Segment Start: Material provided

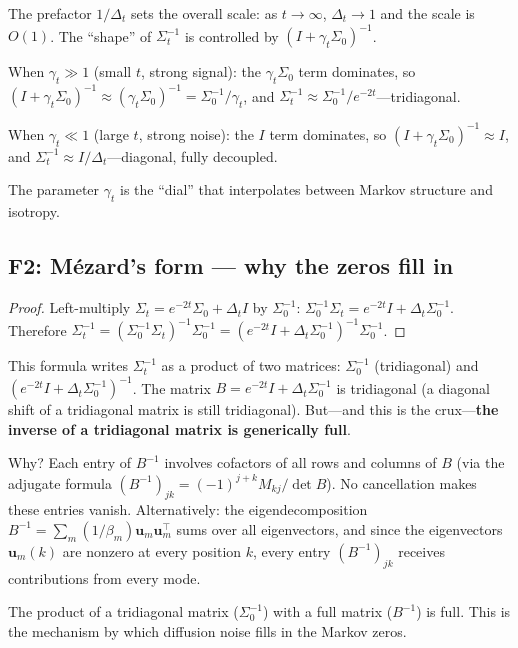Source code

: \documentclass[11pt,a4paper]{article}
\theoremstyle{definition}
\newcommand{\Dt}{\Delta_t}
\begin{document}
\begin{intbox}
The prefactor $1/\Dt$ sets the overall scale: as $t \to \infty$, $\Dt \to 1$ and the scale is $O(1)$.
The ``shape'' of $\Sigma_t^{-1}$ is controlled by $(I + \gamma_t\Sigma_0)^{-1}$.

When $\gamma_t \gg 1$ (small $t$, strong signal): the $\gamma_t\Sigma_0$ term dominates, so $(I + \gamma_t\Sigma_0)^{-1} \approx (\gamma_t\Sigma_0)^{-1} = \Sigma_0^{-1}/\gamma_t$, and $\Sigma_t^{-1} \approx \Sigma_0^{-1}/e^{-2t}$---tridiagonal.

When $\gamma_t \ll 1$ (large $t$, strong noise): the $I$ term dominates, so $(I + \gamma_t\Sigma_0)^{-1} \approx I$, and $\Sigma_t^{-1} \approx I/\Dt$---diagonal, fully decoupled.

The parameter $\gamma_t$ is the ``dial'' that interpolates between Markov structure and isotropy.
\end{intbox}


\subsection{F2: M\'ezard's form --- why the zeros fill in}

\begin{proof}
Left-multiply $\Sigma_t = e^{-2t}\Sigma_0 + \Dt I$ by $\Sigma_0^{-1}$:
$\Sigma_0^{-1}\Sigma_t = e^{-2t}I + \Dt\Sigma_0^{-1}$.
Therefore $\Sigma_t^{-1} = (\Sigma_0^{-1}\Sigma_t)^{-1}\Sigma_0^{-1} = (e^{-2t}I + \Dt\Sigma_0^{-1})^{-1}\Sigma_0^{-1}$.
\end{proof}

\begin{intbox}
This formula writes $\Sigma_t^{-1}$ as a product of two matrices: $\Sigma_0^{-1}$ (tridiagonal) and $(e^{-2t}I + \Dt\Sigma_0^{-1})^{-1}$.
The matrix $B = e^{-2t}I + \Dt\Sigma_0^{-1}$ is tridiagonal (a diagonal shift of a tridiagonal matrix is still tridiagonal).
But---and this is the crux---\textbf{the inverse of a tridiagonal matrix is generically full}.

Why?
Each entry of $B^{-1}$ involves cofactors of all rows and columns of $B$ (via the adjugate formula $(B^{-1})_{jk} = (-1)^{j+k}M_{kj}/\det B$).
No cancellation makes these entries vanish.
Alternatively: the eigendecomposition $B^{-1} = \sum_m (1/\beta_m)\mathbf{u}_m\mathbf{u}_m^\top$ sums over all eigenvectors, and since the eigenvectors $\mathbf{u}_m(k)$ are nonzero at every position $k$, every entry $(B^{-1})_{jk}$ receives contributions from every mode.

The product of a tridiagonal matrix ($\Sigma_0^{-1}$) with a full matrix ($B^{-1}$) is full.
This is the mechanism by which diffusion noise fills in the Markov zeros.
\end{intbox}
\end{document}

Segment End: Material provided

What is being asked —
Take the entries above and return only the lines from the one with "This formula writes" to the one with "The matrix $B", both included, unchanged.

Written reply —
This formula writes $\Sigma_t^{-1}$ as a product of two matrices: $\Sigma_0^{-1}$ (tridiagonal) and $(e^{-2t}I + \Dt\Sigma_0^{-1})^{-1}$.
The matrix $B = e^{-2t}I + \Dt\Sigma_0^{-1}$ is tridiagonal (a diagonal shift of a tridiagonal matrix is still tridiagonal).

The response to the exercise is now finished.